» **Task input**
——————
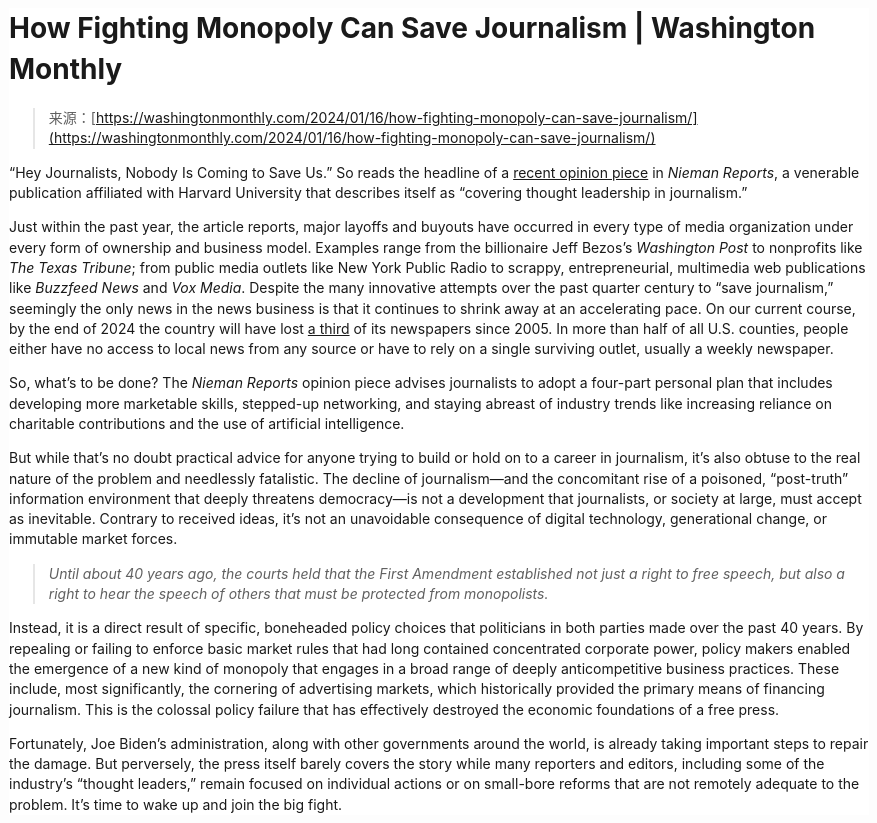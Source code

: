 

# How Fighting Monopoly Can Save Journalism | Washington Monthly

> 来源：[https://washingtonmonthly.com/2024/01/16/how-fighting-monopoly-can-save-journalism/](https://washingtonmonthly.com/2024/01/16/how-fighting-monopoly-can-save-journalism/)

“Hey Journalists, Nobody Is Coming to Save Us.” So reads the headline of a [recent opinion piece](https://niemanreports.org/articles/journalism-layoffs-buyouts/) in *Nieman Reports*, a venerable publication affiliated with Harvard University that describes itself as “covering thought leadership in journalism.” 

Just within the past year, the article reports, major layoffs and buyouts have occurred in every type of media organization under every form of ownership and business model. Examples range from the billionaire Jeff Bezos’s *Washington Post* to nonprofits like *The Texas Tribune*; from public media outlets like New York Public Radio to scrappy, entrepreneurial, multimedia web publications like *Buzzfeed News* and *Vox Media*. Despite the many innovative attempts over the past quarter century to “save journalism,” seemingly the only news in the news business is that it continues to shrink away at an accelerating pace. On our current course, by the end of 2024 the country will have lost [a third](https://localnewsinitiative.northwestern.edu/projects/state-of-local-news/2023/report/#executive-summary) of its newspapers since 2005\. In more than half of all U.S. counties, people either have no access to local news from any source or have to rely on a single surviving outlet, usually a weekly newspaper. 

So, what’s to be done? The *Nieman Reports* opinion piece advises journalists to adopt a four-part personal plan that includes developing more marketable skills, stepped-up networking, and staying abreast of industry trends like increasing reliance on charitable contributions and the use of artificial intelligence. 

But while that’s no doubt practical advice for anyone trying to build or hold on to a career in journalism, it’s also obtuse to the real nature of the problem and needlessly fatalistic. The decline of journalism—and the concomitant rise of a poisoned, “post-truth” information environment that deeply threatens democracy—is not a development that journalists, or society at large, must accept as inevitable. Contrary to received ideas, it’s not an unavoidable consequence of digital technology, generational change, or immutable market forces. 

> *Until about 40 years ago, the courts held that the First Amendment established not just a right to free speech, but also a right to hear the speech of others that must be protected from monopolists.*

Instead, it is a direct result of specific, boneheaded policy choices that politicians in both parties made over the past 40 years. By repealing or failing to enforce basic market rules that had long contained concentrated corporate power, policy makers enabled the emergence of a new kind of monopoly that engages in a broad range of deeply anticompetitive business practices. These include, most significantly, the cornering of advertising markets, which historically provided the primary means of financing journalism. This is the colossal policy failure that has effectively destroyed the economic foundations of a free press.

Fortunately, Joe Biden’s administration, along with other governments around the world, is already taking important steps to repair the damage. But perversely, the press itself barely covers the story while many reporters and editors, including some of the industry’s “thought leaders,” remain focused on individual actions or on small-bore reforms that are not remotely adequate to the problem. It’s time to wake up and join the big fight.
——————
» **About this task**
Going back to the entries above, set down exactly the lines that begin at the one with "# How Fighting" and end at the one with "Just within the", both included, and nothing else.

» **Finished task**
# How Fighting Monopoly Can Save Journalism | Washington Monthly

> 来源：[https://washingtonmonthly.com/2024/01/16/how-fighting-monopoly-can-save-journalism/](https://washingtonmonthly.com/2024/01/16/how-fighting-monopoly-can-save-journalism/)

“Hey Journalists, Nobody Is Coming to Save Us.” So reads the headline of a [recent opinion piece](https://niemanreports.org/articles/journalism-layoffs-buyouts/) in *Nieman Reports*, a venerable publication affiliated with Harvard University that describes itself as “covering thought leadership in journalism.” 

Just within the past year, the article reports, major layoffs and buyouts have occurred in every type of media organization under every form of ownership and business model. Examples range from the billionaire Jeff Bezos’s *Washington Post* to nonprofits like *The Texas Tribune*; from public media outlets like New York Public Radio to scrappy, entrepreneurial, multimedia web publications like *Buzzfeed News* and *Vox Media*. Despite the many innovative attempts over the past quarter century to “save journalism,” seemingly the only news in the news business is that it continues to shrink away at an accelerating pace. On our current course, by the end of 2024 the country will have lost [a third](https://localnewsinitiative.northwestern.edu/projects/state-of-local-news/2023/report/#executive-summary) of its newspapers since 2005\. In more than half of all U.S. counties, people either have no access to local news from any source or have to rely on a single surviving outlet, usually a weekly newspaper. 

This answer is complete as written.